A spiritual path traveler understands something about manic phases because along the path you cannot help being 'high on life' more often than not. During that phase you feel so in tune with everything that is happening in your life that you literally feed of the energies of your environment very much as you share your abundant energies with others. You are certainly enthusiastic given that the root of the word implies 'possessed by God'. You may even be exuberant on occasions, but you also know that you have to keep that phase to yourself. No, when you are connected to God or the Tao, you experience a clarity of thinking and a focus that you have never experienced before. Manic depressed in contrast think they are in tune in their exuberant phase, yet they are completely disconnected with their environment. Traveling along the Tao is the polar-opposite of that experience. As Jesus said, 'You shall recognize them by their fruit and they shall know themselves." When you travel along the Tao, everything should make sense all the times - this hardly is the case for a manic depressed.
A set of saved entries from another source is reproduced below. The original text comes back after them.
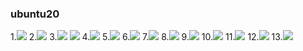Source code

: 
### ubuntu20	
1.![](https://img001.prntscr.com/file/img001/YrQs9biQTgeUcuSqAjLCtw.png)
2.![](https://img001.prntscr.com/file/img001/K_Jv7WqyRkivlZnnErHEbQ.png)
3.![](https://img001.prntscr.com/file/img001/ktMOGKs7T-yC0Tsyr1LfVA.png)
![](https://img001.prntscr.com/file/img001/QbrR3ym7RvuhZ1IxmfX5dw.png)
4.![](https://img001.prntscr.com/file/img001/SMSoXocjSviTq45V7OfjMw.png)
5.![](https://img001.prntscr.com/file/img001/QTMz4eoAQDKmTTJmjuG84w.png)
6.![](https://img001.prntscr.com/file/img001/EwLXtWnpRbSsM3yT0ExyOQ.png)
7.![](https://img001.prntscr.com/file/img001/uBAjGCL3TzyTM7QWkMq7Yg.png)
8.![](https://img001.prntscr.com/file/img001/9r5cquW5R2-k0y_PmkmDNg.png)
9.![](https://img001.prntscr.com/file/img001/brF2-vlRSi2bSv9BybEPgQ.png)
10.![](https://img001.prntscr.com/file/img001/80MsLO-VRCme1yNo1Y27sw.png)
11.![](https://img001.prntscr.com/file/img001/bIYLYh8LRKi_OdX-BmjfJg.png)
12.![](https://img001.prntscr.com/file/img001/vZulQ-TmTUOy4QHoCyzacA.png)
13.![](https://img001.prntscr.com/file/img001/JCwyX8_3S16QgElfCr97CA.png)
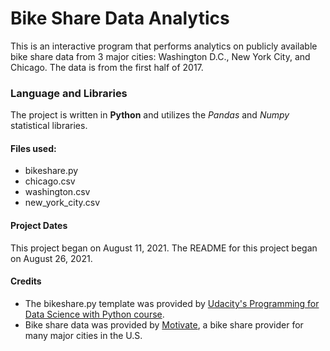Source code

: # Bike Share Data Analytics
This is an interactive program that performs analytics on publicly available bike share data from 3 major cities:  Washington D.C., New York City, and Chicago.  The data is from the first half of 2017.

### Language and Libraries
The project is written in **Python** and utilizes the _Pandas_ and _Numpy_ statistical libraries.

#### Files used:
* bikeshare.py
* chicago.csv
* washington.csv
* new_york_city.csv

#### Project Dates
This project began on August 11, 2021.  The README for this project began on August 26, 2021.

#### Credits
* The bikeshare.py template was provided by [Udacity's Programming for Data Science with Python course](https://www.udacity.com/course/programming-for-data-science-nanodegree--nd104).  
* Bike share data was provided by [Motivate](https://www.motivateco.com), a bike share provider for many major cities in the U.S.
Spiritual path travelers certainly can be moody just because there are days when this divine connection is less apparent. There are simply negative energy fields around on some days that disturb this free energy exchange with the Source. This is a horrible experience compared to the high phase, but it has to be accepted very much as every period of sunshine has to make way to clouds and rains. Who knows whatever the psychological benefit of these more sobering periods are, but you never fall in a dark hole just because you always know that the Tao is out there waiting to connect with you whenever you have worked through whatever it is that separates you from the Tao at that time.

It is a mistake to think that the chemical imbalances in our brains or our genetic propensity to experience these mental states are disconnected from what we do and what our life is all about. Nassir Ghemi wrote an interesting book in ''A First-Rate Madness' in which he makes the cases that many exceptional leaders in exceptional circumstances led as effectively as they did because of their propensity to experience mental bi-polar or depression states. He cites Churchill and FDR in the political realm as examples. His observation certainly also applies to our artistic community since the enthusiastic and sometimes even manic phases often correlate with extra-ordinary artistic inspiration. I would also think that our spiritual community has that susceptibility for creativity, which likely comes with some moodiness attached.

I sometimes wonder whether - on a soul level - my father carried this incredible burden to allow me to experience the bliss I do. Anyway, I would conclude that you don't need to worry much about manic depression. Along the Tao you cannot fall into the trap of disconnecting with your environment because your many soul siblings as well as everything that happens in our life will ensure that you are always connected. And if once in a blue moon you really have a fit of exuberance or depression, the Tao will also make sure that you will be in your private corner at this time and that no harm comes your way.